Friday, August 13, 2010

Slang dictionary of 17th-century London revealed
By Rob Hastings in The Independent
Thursday, 12 August 2010


In 1699 the word "slang" had not even been coined. Nevertheless, a newly uncovered book proves that whether you were an "arsworm" ("a little diminutive Fellow") or a "bundletail" ("a short Fat or squat Lass"), colloquial language was thriving in 17th-century England.

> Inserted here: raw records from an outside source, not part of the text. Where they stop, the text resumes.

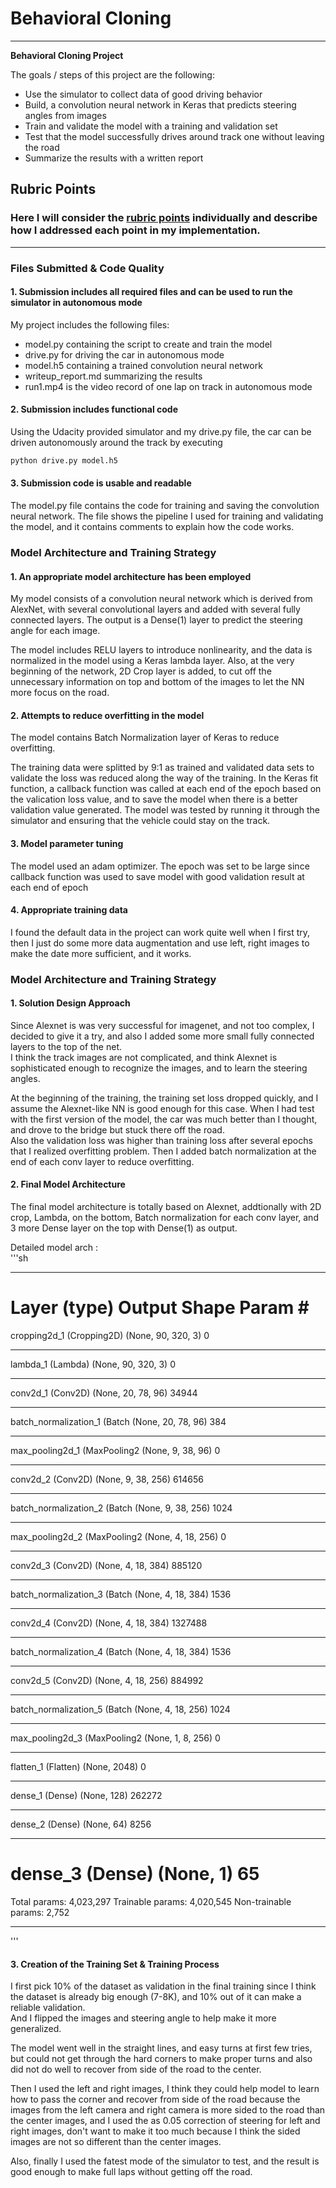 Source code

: # **Behavioral Cloning** 

---

**Behavioral Cloning Project**

The goals / steps of this project are the following:
* Use the simulator to collect data of good driving behavior
* Build, a convolution neural network in Keras that predicts steering angles from images
* Train and validate the model with a training and validation set
* Test that the model successfully drives around track one without leaving the road
* Summarize the results with a written report


[//]: # (Image References)

[image1]: ./examples/placeholder.png "Model Visualization"
[image2]: ./examples/placeholder.png "Grayscaling"
[image3]: ./examples/placeholder_small.png "Recovery Image"
[image4]: ./examples/placeholder_small.png "Recovery Image"
[image5]: ./examples/placeholder_small.png "Recovery Image"
[image6]: ./examples/placeholder_small.png "Normal Image"
[image7]: ./examples/placeholder_small.png "Flipped Image"

## Rubric Points
### Here I will consider the [rubric points](https://review.udacity.com/#!/rubrics/432/view) individually and describe how I addressed each point in my implementation.  

---
### Files Submitted & Code Quality

#### 1. Submission includes all required files and can be used to run the simulator in autonomous mode

My project includes the following files:
* model.py containing the script to create and train the model
* drive.py for driving the car in autonomous mode
* model.h5 containing a trained convolution neural network 
* writeup_report.md summarizing the results
* run1.mp4 is the video record of one lap on track in autonomous mode

#### 2. Submission includes functional code
Using the Udacity provided simulator and my drive.py file, the car can be driven autonomously around the track by executing 
```sh
python drive.py model.h5
```

#### 3. Submission code is usable and readable

The model.py file contains the code for training and saving the convolution neural network. The file shows the pipeline I used for training and validating the model, and it contains comments to explain how the code works.

### Model Architecture and Training Strategy

#### 1. An appropriate model architecture has been employed

My model consists of a convolution neural network which is derived from AlexNet, with several convolutional layers and added with several fully connected layers. The output is a Dense(1) layer to predict the steering angle for each image. 

The model includes RELU layers to introduce nonlinearity, and the data is normalized in the model using a Keras lambda layer. Also, at the very beginning of the network, 2D Crop layer is added, to cut off the unnecessary information on top and bottom of the images to let the NN more focus on the road.

#### 2. Attempts to reduce overfitting in the model

The model contains Batch Normalization layer of Keras to reduce overfitting. 

The training data were splitted by 9:1 as trained and validated data sets to validate the loss was reduced along the way of the training. In the Keras fit function, a callback function was called at each end of the epoch based on the valication loss value, and to save the model when there is a better validation value generated. The model was tested by running it through the simulator and ensuring that the vehicle could stay on the track.

#### 3. Model parameter tuning

The model used an adam optimizer. The epoch was set to be large since callback function was used to save model with good validation result at each end of epoch

#### 4. Appropriate training data

I found the default data in the project can work quite well when I first try, then I just do some more data augmentation and use left, right images to make the date more sufficient, and it works.

### Model Architecture and Training Strategy

#### 1. Solution Design Approach

Since Alexnet is was very successful for imagenet, and not too complex, I decided to give it a try, and also I added some more small fully connected layers to the top of the net.   
I think the track images are not complicated, and think Alexnet is sophisticated enough to recognize the images, and to learn the steering angles.

At the beginning of the training, the training set loss dropped quickly, and I assume the Alexnet-like NN is good enough for this case.
When I had test with the first version of the model, the car was much better than I thought, and drove to the bridge but stuck there off the road.   
Also the validation loss was higher than training loss after several epochs that I realized overfitting problem.
Then I added batch normalization at the end of each conv layer to reduce overfitting.


#### 2. Final Model Architecture

The final model architecture is totally based on Alexnet, addtionally with 2D crop, Lambda, on the bottom, Batch normalization for each conv layer, and 3 more Dense layer on the top with Dense(1) as output. 

Detailed model arch :   
'''sh
_________________________________________________________________
Layer (type)                 Output Shape              Param #   
=================================================================
cropping2d_1 (Cropping2D)    (None, 90, 320, 3)        0         
_________________________________________________________________
lambda_1 (Lambda)            (None, 90, 320, 3)        0         
_________________________________________________________________
conv2d_1 (Conv2D)            (None, 20, 78, 96)        34944     
_________________________________________________________________
batch_normalization_1 (Batch (None, 20, 78, 96)        384       
_________________________________________________________________
max_pooling2d_1 (MaxPooling2 (None, 9, 38, 96)         0         
_________________________________________________________________
conv2d_2 (Conv2D)            (None, 9, 38, 256)        614656    
_________________________________________________________________
batch_normalization_2 (Batch (None, 9, 38, 256)        1024      
_________________________________________________________________
max_pooling2d_2 (MaxPooling2 (None, 4, 18, 256)        0         
_________________________________________________________________
conv2d_3 (Conv2D)            (None, 4, 18, 384)        885120    
_________________________________________________________________
batch_normalization_3 (Batch (None, 4, 18, 384)        1536      
_________________________________________________________________
conv2d_4 (Conv2D)            (None, 4, 18, 384)        1327488   
_________________________________________________________________
batch_normalization_4 (Batch (None, 4, 18, 384)        1536      
_________________________________________________________________
conv2d_5 (Conv2D)            (None, 4, 18, 256)        884992    
_________________________________________________________________
batch_normalization_5 (Batch (None, 4, 18, 256)        1024      
_________________________________________________________________
max_pooling2d_3 (MaxPooling2 (None, 1, 8, 256)         0         
_________________________________________________________________
flatten_1 (Flatten)          (None, 2048)              0         
_________________________________________________________________
dense_1 (Dense)              (None, 128)               262272    
_________________________________________________________________
dense_2 (Dense)              (None, 64)                8256      
_________________________________________________________________
dense_3 (Dense)              (None, 1)                 65        
=================================================================
Total params: 4,023,297
Trainable params: 4,020,545
Non-trainable params: 2,752
_________________________________________________________________
'''

#### 3. Creation of the Training Set & Training Process

I first pick 10% of the dataset as validation in the final training since I think the dataset is already big enough (7-8K), and 10% out of it can make a reliable validation.    
And I flipped the images and steering angle to help make it more generalized.  
   
The model went well in the straight lines, and easy turns at first few tries, but could not get through the hard corners to make proper turns and also did not do well to recover from side of the road to the center.   
   
Then I used the left and right images, I think they could help model to learn how to pass the corner and recover from side of the road because the images from the left camera and right camera is more sided to the road than the center images, and I used the as 0.05 correction of steering for left and right images, don't want to make it too much because I think the sided images are not so different than the center images.   
   
Also, finally I used the fatest mode of the simulator to test, and the result is good enough to make full laps without getting off the road.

Those are just two of the 4,000 entries included in A New Dictionary of Terms, Ancient and Modern, of the Canting Crew, which has recently been rediscovered in Oxford University's Bodleian Library.
Given the number of references to the nether regions, it seems bum jokes were just as popular then as now. Breeches were known as "farting-crackers" and "Bumfodder" is sensitively described as "what serves to wipe the Tail".
One term is particularly apt in today's political climate: "Malecontents, out of Humour with the Government, for want of a Place, or having lost one" are defined as "Grumbletonians."
The dictionary was originally compiled to amuse the polite London classes with a knowledge of "canting", the vocabulary of thieves and ruffians.



Footnote:

Now the Bodleian Library has reproduced it with an introduction by John Simpson, chief editor of the Oxford English Dictionary, describing the history and culture of canting in the seventeenth and eighteenth centuries, as well as the evolution of English slang.


A fascinating volume for all who marvel at words and their derivation.